Cross-border groups face the sharpest version of this. A company listed in Singapore with Australian operations also has to reckon with AASB S2, Australia’s mandatory climate standard, while a European footprint pulls in CSRD and the ESRS. Managing three ISSB-derived regimes from one data set is the real design problem.
Enforcement is not theoretical either. For listed issuers, failure to meet SGX disclosure obligations can trigger regulatory action from SGX RegCo, and greenwashing remains a stated supervisory priority in Singapore. Even where no penalty lands, weak or late disclosure erodes investor confidence and can lift the cost of capital, which is the exact outcome most boards are trying to prevent.
Source: Slaughter and May, ESG in APAC 2025: Singapore
This is where Spectreco positions its work. The cloud-native Spectreco platform maps ESG data once and reuses it across ISSB, CSRD/ESRS, and local listing rules, with audit-ready outputs and transparent data lineage. On the advisory side, Spectreco’s compliance, reporting, and disclosures team designs the reporting architecture, gap-maps current practice against SGX and ISSB requirements, and prepares companies for external assurance.
How to Prepare for Singapore’s Climate Disclosure Deadlines
The path to compliance is sequential. These five steps map to the phased timeline and are worth starting before your mandatory year.
- Confirm your tier and first reporting year. Establish whether you are an STI constituent, a non-STI issuer above or below S$1 billion, or a large non-listed company, then fix your first mandatory CRD and assurance years.
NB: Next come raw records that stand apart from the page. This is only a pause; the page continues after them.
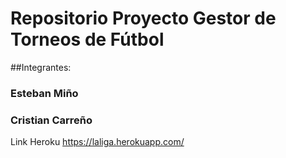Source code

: # Repositorio Proyecto Gestor de Torneos de Fútbol
##Integrantes:

### Esteban Miño

### Cristian Carreño

Link Heroku https://laliga.herokuapp.com/
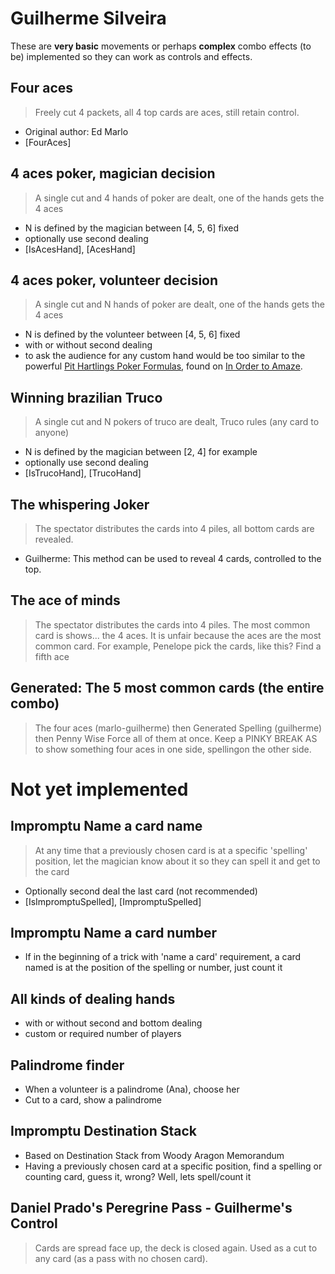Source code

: # Guilherme Silveira

These are **very basic** movements or perhaps **complex** combo effects (to be) implemented
so they can work as controls and effects.

## Four aces
> Freely cut 4 packets, all 4 top cards are aces, still retain control.
- Original author: Ed Marlo
- [FourAces]

## 4 aces poker, magician decision
> A single cut and 4 hands of poker are dealt, one of the hands gets the 4 aces
- N is defined by the magician between [4, 5, 6] fixed
- optionally use second dealing
- [IsAcesHand], [AcesHand]

## 4 aces poker, volunteer decision
> A single cut and N hands of poker are dealt, one of the hands gets the 4 aces
- N is defined by the volunteer between [4, 5, 6] fixed
- with or without second dealing
- to ask the audience for any custom hand would be too similar to the powerful
  [Pit Hartlings Poker Formulas](https://www.youtube.com/watch?v=v1PuKN-w4-s),
  found on [In Order to Amaze](http://www.inordertoamaze.com/).

## Winning brazilian Truco
> A single cut and N pokers of truco are dealt, Truco rules (any card to anyone)
- N is defined by the magician between [2, 4] for example
- optionally use second dealing
- [IsTrucoHand], [TrucoHand]

## The whispering Joker
> The spectator distributes the cards into 4 piles, all bottom cards are revealed.
- Guilherme: This method can be used to reveal 4 cards, controlled to the top.

## The ace of minds
> The spectator distributes the cards into 4 piles. The most common card is shows... the 4 aces.
> It is unfair because the aces are the most common card. For example, Penelope pick the cards, like this?
> Find a fifth ace

## Generated: The 5 most common cards (the entire combo)
> The four aces (marlo-guilherme) then Generated Spelling (guilherme) then 
> Penny Wise Force all of them at once. Keep a PINKY BREAK AS to show something
> four aces in one side, spellingon the other side. 

# Not yet implemented

## Impromptu Name a card name
> At any time that a previously chosen card is at a specific 'spelling' position, let
> the magician know about it so they can spell it and get to the card
- Optionally second deal the last card (not recommended)
- [IsImpromptuSpelled], [ImpromptuSpelled]

## Impromptu Name a card number
- If in the beginning of a trick with 'name a card' requirement, a card named is at the position
  of the spelling or number, just count it
  
## All kinds of dealing hands
- with or without second and bottom dealing
- custom or required number of players

## Palindrome finder
- When a volunteer is a palindrome (Ana), choose her
- Cut to a card, show a palindrome

## Impromptu Destination Stack
- Based on Destination Stack from Woody Aragon Memorandum
- Having a previously chosen card at a specific position, find a spelling or counting card, guess it, wrong? Well, lets spell/count it

## Daniel Prado's Peregrine Pass - Guilherme's Control
> Cards are spread face up, the deck is closed again.
> Used as a cut to any card (as a pass with no chosen card).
- Lock down Scope 1 and 2 data now. This is already mandatory for listed issuers. Build metered, GHG Protocol-aligned data flows rather than annual spreadsheet reconstructions.
- Build a Scope 3 inventory before it is mandatory. Even where Scope 3 is voluntary, map material value-chain categories early so the eventual mandate is a refinement, not a cold start.
- Prepare for limited assurance. Work backwards from your assurance year (FY2029 for listed, FY2032 for large non-listed) and put data controls and documentation in place two to three years ahead.
- Put governance and controls in place. Assign board oversight, define data owners, and integrate climate reporting into the financial reporting calendar. Apply for the Sustainability Reporting Grant to offset preparation costs.